[Provided material]:
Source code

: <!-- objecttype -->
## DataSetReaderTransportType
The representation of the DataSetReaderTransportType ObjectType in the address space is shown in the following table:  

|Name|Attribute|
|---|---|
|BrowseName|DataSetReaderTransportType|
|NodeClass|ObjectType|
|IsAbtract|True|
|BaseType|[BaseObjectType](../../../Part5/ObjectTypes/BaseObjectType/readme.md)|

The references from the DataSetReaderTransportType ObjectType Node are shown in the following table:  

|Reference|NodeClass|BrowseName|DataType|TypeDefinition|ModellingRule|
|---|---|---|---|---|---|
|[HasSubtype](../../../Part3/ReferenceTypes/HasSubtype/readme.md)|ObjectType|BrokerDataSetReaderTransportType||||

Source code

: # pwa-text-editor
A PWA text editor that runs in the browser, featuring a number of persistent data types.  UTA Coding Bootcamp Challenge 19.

[Exercise objective]: Write the material out once more, exactly as it reads.

[Response for this exercise]:
Source code

: <!-- objecttype -->
## DataSetReaderTransportType
The representation of the DataSetReaderTransportType ObjectType in the address space is shown in the following table:  

|Name|Attribute|
|---|---|
|BrowseName|DataSetReaderTransportType|
|NodeClass|ObjectType|
|IsAbtract|True|
|BaseType|[BaseObjectType](../../../Part5/ObjectTypes/BaseObjectType/readme.md)|

The references from the DataSetReaderTransportType ObjectType Node are shown in the following table:  

|Reference|NodeClass|BrowseName|DataType|TypeDefinition|ModellingRule|
|---|---|---|---|---|---|
|[HasSubtype](../../../Part3/ReferenceTypes/HasSubtype/readme.md)|ObjectType|BrokerDataSetReaderTransportType||||

Source code

: # pwa-text-editor
A PWA text editor that runs in the browser, featuring a number of persistent data types.  UTA Coding Bootcamp Challenge 19.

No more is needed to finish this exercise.